(Stored data)
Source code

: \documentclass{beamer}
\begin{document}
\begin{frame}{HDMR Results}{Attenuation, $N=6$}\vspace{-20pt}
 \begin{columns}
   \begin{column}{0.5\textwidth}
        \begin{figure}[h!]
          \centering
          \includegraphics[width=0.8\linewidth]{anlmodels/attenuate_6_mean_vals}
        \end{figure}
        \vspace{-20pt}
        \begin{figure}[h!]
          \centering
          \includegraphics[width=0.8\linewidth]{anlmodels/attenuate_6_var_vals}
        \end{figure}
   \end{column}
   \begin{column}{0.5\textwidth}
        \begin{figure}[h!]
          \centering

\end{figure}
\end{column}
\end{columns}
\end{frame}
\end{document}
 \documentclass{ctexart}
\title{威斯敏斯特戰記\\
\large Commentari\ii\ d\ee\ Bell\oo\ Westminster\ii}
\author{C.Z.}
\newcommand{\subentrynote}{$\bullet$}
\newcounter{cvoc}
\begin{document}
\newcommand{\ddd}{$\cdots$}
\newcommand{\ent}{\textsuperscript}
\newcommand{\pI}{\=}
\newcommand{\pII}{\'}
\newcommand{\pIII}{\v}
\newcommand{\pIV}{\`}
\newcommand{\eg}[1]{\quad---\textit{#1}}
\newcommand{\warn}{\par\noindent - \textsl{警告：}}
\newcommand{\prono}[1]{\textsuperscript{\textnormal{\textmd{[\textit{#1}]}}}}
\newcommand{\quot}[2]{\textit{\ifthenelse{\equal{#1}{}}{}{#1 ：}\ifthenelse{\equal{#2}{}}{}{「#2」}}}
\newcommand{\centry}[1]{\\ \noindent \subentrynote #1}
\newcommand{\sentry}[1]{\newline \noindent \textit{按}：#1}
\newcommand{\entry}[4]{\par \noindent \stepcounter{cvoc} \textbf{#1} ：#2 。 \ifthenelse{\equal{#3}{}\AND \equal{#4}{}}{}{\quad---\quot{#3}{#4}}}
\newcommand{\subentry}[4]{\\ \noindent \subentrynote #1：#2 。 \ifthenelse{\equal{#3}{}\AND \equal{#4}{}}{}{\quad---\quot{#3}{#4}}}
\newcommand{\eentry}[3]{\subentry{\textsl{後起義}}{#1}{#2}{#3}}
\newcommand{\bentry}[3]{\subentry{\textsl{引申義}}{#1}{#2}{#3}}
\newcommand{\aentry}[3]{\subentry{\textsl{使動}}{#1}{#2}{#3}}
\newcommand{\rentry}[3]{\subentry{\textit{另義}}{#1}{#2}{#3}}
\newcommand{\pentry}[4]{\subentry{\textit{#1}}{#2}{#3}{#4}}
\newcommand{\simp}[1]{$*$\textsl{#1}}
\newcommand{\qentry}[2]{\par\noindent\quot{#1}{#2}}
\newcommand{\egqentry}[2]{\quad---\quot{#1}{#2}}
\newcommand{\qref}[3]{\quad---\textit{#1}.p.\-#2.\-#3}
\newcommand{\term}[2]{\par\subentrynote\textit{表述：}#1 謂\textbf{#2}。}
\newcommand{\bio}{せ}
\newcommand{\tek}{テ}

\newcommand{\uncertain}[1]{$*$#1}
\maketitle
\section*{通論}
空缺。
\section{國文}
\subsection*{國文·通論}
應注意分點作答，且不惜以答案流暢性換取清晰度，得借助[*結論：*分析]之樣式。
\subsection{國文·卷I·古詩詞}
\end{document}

WHAT NEEDS TO BE DONE:
The output should be a character-exact copy of all entries.

EXPECTED OUTPUT:
Source code

: \documentclass{beamer}
\begin{document}
\begin{frame}{HDMR Results}{Attenuation, $N=6$}\vspace{-20pt}
 \begin{columns}
   \begin{column}{0.5\textwidth}
        \begin{figure}[h!]
          \centering
          \includegraphics[width=0.8\linewidth]{anlmodels/attenuate_6_mean_vals}
        \end{figure}
        \vspace{-20pt}
        \begin{figure}[h!]
          \centering
          \includegraphics[width=0.8\linewidth]{anlmodels/attenuate_6_var_vals}
        \end{figure}
   \end{column}
   \begin{column}{0.5\textwidth}
        \begin{figure}[h!]
          \centering

\end{figure}
\end{column}
\end{columns}
\end{frame}
\end{document}
 \documentclass{ctexart}
\title{威斯敏斯特戰記\\
\large Commentari\ii\ d\ee\ Bell\oo\ Westminster\ii}
\author{C.Z.}
\newcommand{\subentrynote}{$\bullet$}
\newcounter{cvoc}
\begin{document}
\newcommand{\ddd}{$\cdots$}
\newcommand{\ent}{\textsuperscript}
\newcommand{\pI}{\=}
\newcommand{\pII}{\'}
\newcommand{\pIII}{\v}
\newcommand{\pIV}{\`}
\newcommand{\eg}[1]{\quad---\textit{#1}}
\newcommand{\warn}{\par\noindent - \textsl{警告：}}
\newcommand{\prono}[1]{\textsuperscript{\textnormal{\textmd{[\textit{#1}]}}}}
\newcommand{\quot}[2]{\textit{\ifthenelse{\equal{#1}{}}{}{#1 ：}\ifthenelse{\equal{#2}{}}{}{「#2」}}}
\newcommand{\centry}[1]{\\ \noindent \subentrynote #1}
\newcommand{\sentry}[1]{\newline \noindent \textit{按}：#1}
\newcommand{\entry}[4]{\par \noindent \stepcounter{cvoc} \textbf{#1} ：#2 。 \ifthenelse{\equal{#3}{}\AND \equal{#4}{}}{}{\quad---\quot{#3}{#4}}}
\newcommand{\subentry}[4]{\\ \noindent \subentrynote #1：#2 。 \ifthenelse{\equal{#3}{}\AND \equal{#4}{}}{}{\quad---\quot{#3}{#4}}}
\newcommand{\eentry}[3]{\subentry{\textsl{後起義}}{#1}{#2}{#3}}
\newcommand{\bentry}[3]{\subentry{\textsl{引申義}}{#1}{#2}{#3}}
\newcommand{\aentry}[3]{\subentry{\textsl{使動}}{#1}{#2}{#3}}
\newcommand{\rentry}[3]{\subentry{\textit{另義}}{#1}{#2}{#3}}
\newcommand{\pentry}[4]{\subentry{\textit{#1}}{#2}{#3}{#4}}
\newcommand{\simp}[1]{$*$\textsl{#1}}
\newcommand{\qentry}[2]{\par\noindent\quot{#1}{#2}}
\newcommand{\egqentry}[2]{\quad---\quot{#1}{#2}}
\newcommand{\qref}[3]{\quad---\textit{#1}.p.\-#2.\-#3}
\newcommand{\term}[2]{\par\subentrynote\textit{表述：}#1 謂\textbf{#2}。}
\newcommand{\bio}{せ}
\newcommand{\tek}{テ}

\newcommand{\uncertain}[1]{$*$#1}
\maketitle
\section*{通論}
空缺。
\section{國文}
\subsection*{國文·通論}
應注意分點作答，且不惜以答案流暢性換取清晰度，得借助[*結論：*分析]之樣式。
\subsection{國文·卷I·古詩詞}
\end{document}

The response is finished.